#### Exercise directions
Taking the data below, please print only the lines from the line holding "involved in definition, we" to the line holding "the autonomous period.", inclusive, with pictures omitted.

Saved entries:
*** Begin section ***
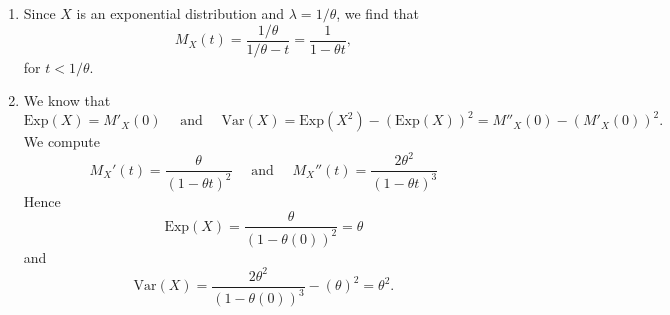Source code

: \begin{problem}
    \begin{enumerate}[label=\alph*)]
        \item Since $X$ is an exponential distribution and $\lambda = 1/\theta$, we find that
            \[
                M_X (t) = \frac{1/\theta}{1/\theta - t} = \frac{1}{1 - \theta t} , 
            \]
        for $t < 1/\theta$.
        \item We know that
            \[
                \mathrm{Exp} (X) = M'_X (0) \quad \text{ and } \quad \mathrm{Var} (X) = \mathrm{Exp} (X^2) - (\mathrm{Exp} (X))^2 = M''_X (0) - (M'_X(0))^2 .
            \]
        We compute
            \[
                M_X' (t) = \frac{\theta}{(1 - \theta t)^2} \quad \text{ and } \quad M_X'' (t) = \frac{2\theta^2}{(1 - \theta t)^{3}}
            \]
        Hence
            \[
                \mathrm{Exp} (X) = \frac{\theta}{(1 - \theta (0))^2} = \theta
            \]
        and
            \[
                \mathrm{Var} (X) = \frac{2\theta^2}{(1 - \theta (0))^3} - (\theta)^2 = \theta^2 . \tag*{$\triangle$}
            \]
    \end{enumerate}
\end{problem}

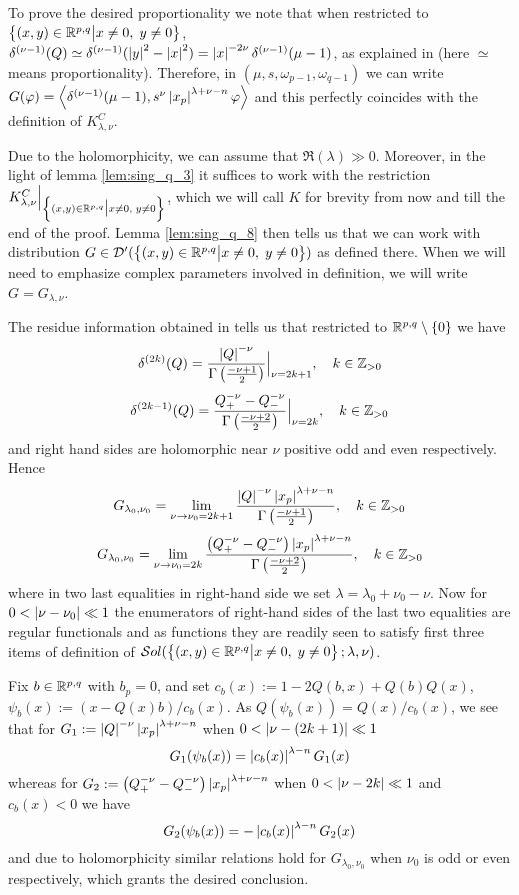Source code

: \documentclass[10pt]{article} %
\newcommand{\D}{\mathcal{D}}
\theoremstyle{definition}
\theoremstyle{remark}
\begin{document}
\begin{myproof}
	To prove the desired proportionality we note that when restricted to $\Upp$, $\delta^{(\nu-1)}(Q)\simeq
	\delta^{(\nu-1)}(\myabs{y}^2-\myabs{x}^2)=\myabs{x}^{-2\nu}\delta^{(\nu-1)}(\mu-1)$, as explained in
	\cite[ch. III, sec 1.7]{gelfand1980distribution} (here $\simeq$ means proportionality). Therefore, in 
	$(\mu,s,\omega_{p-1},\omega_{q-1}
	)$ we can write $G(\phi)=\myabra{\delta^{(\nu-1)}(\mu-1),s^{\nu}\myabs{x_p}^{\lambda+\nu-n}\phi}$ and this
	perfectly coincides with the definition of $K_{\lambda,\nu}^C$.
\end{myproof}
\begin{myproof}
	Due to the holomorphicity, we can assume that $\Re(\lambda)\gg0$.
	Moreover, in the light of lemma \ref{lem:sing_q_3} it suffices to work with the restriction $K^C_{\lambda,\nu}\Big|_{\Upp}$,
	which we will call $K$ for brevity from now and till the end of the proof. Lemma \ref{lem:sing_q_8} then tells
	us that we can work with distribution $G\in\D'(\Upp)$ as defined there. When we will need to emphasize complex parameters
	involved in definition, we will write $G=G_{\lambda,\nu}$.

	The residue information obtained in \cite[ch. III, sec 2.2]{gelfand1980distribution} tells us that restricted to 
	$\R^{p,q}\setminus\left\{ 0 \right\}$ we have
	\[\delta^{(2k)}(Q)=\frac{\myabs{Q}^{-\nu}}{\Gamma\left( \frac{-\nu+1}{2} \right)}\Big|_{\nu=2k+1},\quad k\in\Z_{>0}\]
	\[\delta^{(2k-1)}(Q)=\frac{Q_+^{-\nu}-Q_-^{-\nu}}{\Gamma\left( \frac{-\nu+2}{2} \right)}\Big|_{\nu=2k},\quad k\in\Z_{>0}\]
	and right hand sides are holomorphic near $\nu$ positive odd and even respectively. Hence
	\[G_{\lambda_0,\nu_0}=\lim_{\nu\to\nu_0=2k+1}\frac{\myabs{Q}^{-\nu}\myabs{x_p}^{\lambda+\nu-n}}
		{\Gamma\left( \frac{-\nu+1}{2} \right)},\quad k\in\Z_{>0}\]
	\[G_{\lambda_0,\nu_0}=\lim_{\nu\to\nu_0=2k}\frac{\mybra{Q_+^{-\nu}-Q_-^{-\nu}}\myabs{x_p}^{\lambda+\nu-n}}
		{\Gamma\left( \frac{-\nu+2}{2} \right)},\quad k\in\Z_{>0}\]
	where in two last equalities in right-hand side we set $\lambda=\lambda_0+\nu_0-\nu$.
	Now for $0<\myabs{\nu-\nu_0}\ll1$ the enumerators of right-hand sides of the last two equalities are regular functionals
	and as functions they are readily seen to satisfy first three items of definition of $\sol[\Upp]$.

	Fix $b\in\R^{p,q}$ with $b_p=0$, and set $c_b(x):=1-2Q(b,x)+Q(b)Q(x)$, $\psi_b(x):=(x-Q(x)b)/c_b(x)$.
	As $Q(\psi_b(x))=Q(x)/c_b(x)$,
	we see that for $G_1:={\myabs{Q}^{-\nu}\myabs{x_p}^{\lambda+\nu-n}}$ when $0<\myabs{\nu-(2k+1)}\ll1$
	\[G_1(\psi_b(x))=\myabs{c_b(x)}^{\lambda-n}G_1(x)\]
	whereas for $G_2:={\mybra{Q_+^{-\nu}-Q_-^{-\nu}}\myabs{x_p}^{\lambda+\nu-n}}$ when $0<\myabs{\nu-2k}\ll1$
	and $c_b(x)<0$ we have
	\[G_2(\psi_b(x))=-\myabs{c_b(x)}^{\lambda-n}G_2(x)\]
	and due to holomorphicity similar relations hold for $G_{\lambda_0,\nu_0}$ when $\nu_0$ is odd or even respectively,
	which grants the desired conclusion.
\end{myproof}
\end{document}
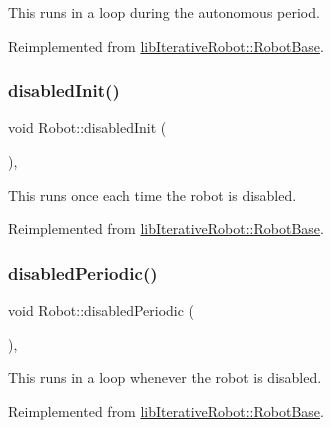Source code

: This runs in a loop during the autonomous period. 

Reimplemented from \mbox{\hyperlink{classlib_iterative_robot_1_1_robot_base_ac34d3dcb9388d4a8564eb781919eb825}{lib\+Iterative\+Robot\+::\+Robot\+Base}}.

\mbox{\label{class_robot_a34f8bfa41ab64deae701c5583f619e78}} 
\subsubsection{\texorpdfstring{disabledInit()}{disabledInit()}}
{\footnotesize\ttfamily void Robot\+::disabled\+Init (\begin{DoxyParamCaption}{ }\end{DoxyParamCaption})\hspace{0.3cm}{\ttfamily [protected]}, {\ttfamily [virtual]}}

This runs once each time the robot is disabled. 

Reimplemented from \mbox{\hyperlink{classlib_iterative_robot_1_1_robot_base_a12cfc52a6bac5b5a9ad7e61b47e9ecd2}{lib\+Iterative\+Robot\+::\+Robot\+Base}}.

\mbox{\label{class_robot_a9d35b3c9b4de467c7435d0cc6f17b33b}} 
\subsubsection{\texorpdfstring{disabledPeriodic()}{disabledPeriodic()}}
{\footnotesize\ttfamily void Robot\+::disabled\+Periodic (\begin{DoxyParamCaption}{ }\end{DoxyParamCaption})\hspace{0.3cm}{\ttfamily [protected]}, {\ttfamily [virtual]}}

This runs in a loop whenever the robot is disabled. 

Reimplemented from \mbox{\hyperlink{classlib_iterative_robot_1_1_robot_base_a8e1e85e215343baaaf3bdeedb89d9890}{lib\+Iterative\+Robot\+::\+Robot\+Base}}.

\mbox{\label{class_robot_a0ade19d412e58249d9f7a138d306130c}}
*** End section ***
*** Begin section ***
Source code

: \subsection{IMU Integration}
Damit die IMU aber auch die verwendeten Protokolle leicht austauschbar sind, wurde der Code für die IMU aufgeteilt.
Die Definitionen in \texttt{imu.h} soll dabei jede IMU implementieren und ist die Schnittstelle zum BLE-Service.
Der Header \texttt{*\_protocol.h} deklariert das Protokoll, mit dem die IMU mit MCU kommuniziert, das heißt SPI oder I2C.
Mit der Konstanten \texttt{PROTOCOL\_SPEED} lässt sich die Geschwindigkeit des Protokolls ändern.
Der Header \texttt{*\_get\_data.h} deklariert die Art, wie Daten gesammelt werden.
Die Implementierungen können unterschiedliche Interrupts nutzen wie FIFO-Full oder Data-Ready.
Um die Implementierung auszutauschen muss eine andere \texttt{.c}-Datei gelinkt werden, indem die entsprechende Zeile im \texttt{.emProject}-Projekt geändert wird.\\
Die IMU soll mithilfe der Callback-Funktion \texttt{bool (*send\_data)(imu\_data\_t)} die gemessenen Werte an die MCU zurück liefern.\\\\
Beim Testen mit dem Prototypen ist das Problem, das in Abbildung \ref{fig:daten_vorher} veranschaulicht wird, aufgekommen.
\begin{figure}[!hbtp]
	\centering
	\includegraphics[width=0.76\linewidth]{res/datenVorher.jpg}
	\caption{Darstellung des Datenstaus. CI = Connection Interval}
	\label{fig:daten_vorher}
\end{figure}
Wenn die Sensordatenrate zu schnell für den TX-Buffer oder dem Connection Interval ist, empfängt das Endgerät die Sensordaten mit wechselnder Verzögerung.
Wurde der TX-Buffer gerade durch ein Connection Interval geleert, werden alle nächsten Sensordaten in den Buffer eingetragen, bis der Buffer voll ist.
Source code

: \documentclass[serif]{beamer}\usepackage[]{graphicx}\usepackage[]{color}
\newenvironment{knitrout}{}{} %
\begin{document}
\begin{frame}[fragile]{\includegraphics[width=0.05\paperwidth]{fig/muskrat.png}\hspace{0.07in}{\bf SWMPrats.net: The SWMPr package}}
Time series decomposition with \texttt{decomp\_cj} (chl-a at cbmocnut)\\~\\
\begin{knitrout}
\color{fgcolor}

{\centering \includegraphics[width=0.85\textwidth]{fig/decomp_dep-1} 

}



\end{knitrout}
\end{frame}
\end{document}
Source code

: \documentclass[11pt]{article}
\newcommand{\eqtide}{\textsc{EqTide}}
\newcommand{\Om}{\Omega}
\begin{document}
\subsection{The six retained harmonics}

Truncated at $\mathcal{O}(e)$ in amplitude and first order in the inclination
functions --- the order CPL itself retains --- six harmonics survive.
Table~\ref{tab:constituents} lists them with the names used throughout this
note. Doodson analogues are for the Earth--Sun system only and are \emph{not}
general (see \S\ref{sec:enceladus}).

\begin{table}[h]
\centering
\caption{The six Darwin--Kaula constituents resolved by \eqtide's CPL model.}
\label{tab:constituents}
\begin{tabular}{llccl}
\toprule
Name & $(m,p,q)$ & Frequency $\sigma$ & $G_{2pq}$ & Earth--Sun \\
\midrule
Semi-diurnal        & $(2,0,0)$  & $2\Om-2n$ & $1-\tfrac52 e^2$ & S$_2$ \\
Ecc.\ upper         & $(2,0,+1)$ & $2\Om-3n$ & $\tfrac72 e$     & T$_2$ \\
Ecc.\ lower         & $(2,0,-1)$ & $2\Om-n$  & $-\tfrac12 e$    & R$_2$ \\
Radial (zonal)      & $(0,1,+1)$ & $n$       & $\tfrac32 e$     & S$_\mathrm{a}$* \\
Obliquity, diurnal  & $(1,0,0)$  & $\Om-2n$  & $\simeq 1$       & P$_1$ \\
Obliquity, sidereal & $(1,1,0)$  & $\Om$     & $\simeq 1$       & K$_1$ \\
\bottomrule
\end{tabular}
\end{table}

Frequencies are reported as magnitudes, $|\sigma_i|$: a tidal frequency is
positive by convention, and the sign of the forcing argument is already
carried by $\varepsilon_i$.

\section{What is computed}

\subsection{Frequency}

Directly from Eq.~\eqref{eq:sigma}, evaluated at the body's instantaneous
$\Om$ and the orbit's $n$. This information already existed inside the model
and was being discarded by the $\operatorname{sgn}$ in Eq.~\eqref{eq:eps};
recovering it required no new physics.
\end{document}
*** End section ***
#### Exercise answer
	involved in definition, we will write $G=G_{\lambda,\nu}$.

	The residue information obtained in \cite[ch. III, sec 2.2]{gelfand1980distribution} tells us that restricted to 
	$\R^{p,q}\setminus\left\{ 0 \right\}$ we have
	\[\delta^{(2k)}(Q)=\frac{\myabs{Q}^{-\nu}}{\Gamma\left( \frac{-\nu+1}{2} \right)}\Big|_{\nu=2k+1},\quad k\in\Z_{>0}\]
	\[\delta^{(2k-1)}(Q)=\frac{Q_+^{-\nu}-Q_-^{-\nu}}{\Gamma\left( \frac{-\nu+2}{2} \right)}\Big|_{\nu=2k},\quad k\in\Z_{>0}\]
	and right hand sides are holomorphic near $\nu$ positive odd and even respectively. Hence
	\[G_{\lambda_0,\nu_0}=\lim_{\nu\to\nu_0=2k+1}\frac{\myabs{Q}^{-\nu}\myabs{x_p}^{\lambda+\nu-n}}
		{\Gamma\left( \frac{-\nu+1}{2} \right)},\quad k\in\Z_{>0}\]
	\[G_{\lambda_0,\nu_0}=\lim_{\nu\to\nu_0=2k}\frac{\mybra{Q_+^{-\nu}-Q_-^{-\nu}}\myabs{x_p}^{\lambda+\nu-n}}
		{\Gamma\left( \frac{-\nu+2}{2} \right)},\quad k\in\Z_{>0}\]
	where in two last equalities in right-hand side we set $\lambda=\lambda_0+\nu_0-\nu$.
	Now for $0<\myabs{\nu-\nu_0}\ll1$ the enumerators of right-hand sides of the last two equalities are regular functionals
	and as functions they are readily seen to satisfy first three items of definition of $\sol[\Upp]$.

	Fix $b\in\R^{p,q}$ with $b_p=0$, and set $c_b(x):=1-2Q(b,x)+Q(b)Q(x)$, $\psi_b(x):=(x-Q(x)b)/c_b(x)$.
	As $Q(\psi_b(x))=Q(x)/c_b(x)$,
	we see that for $G_1:={\myabs{Q}^{-\nu}\myabs{x_p}^{\lambda+\nu-n}}$ when $0<\myabs{\nu-(2k+1)}\ll1$
	\[G_1(\psi_b(x))=\myabs{c_b(x)}^{\lambda-n}G_1(x)\]
	whereas for $G_2:={\mybra{Q_+^{-\nu}-Q_-^{-\nu}}\myabs{x_p}^{\lambda+\nu-n}}$ when $0<\myabs{\nu-2k}\ll1$
	and $c_b(x)<0$ we have
	\[G_2(\psi_b(x))=-\myabs{c_b(x)}^{\lambda-n}G_2(x)\]
	and due to holomorphicity similar relations hold for $G_{\lambda_0,\nu_0}$ when $\nu_0$ is odd or even respectively,
	which grants the desired conclusion.
\end{myproof}
\end{document}
Source code

: This runs in a loop during the autonomous period. 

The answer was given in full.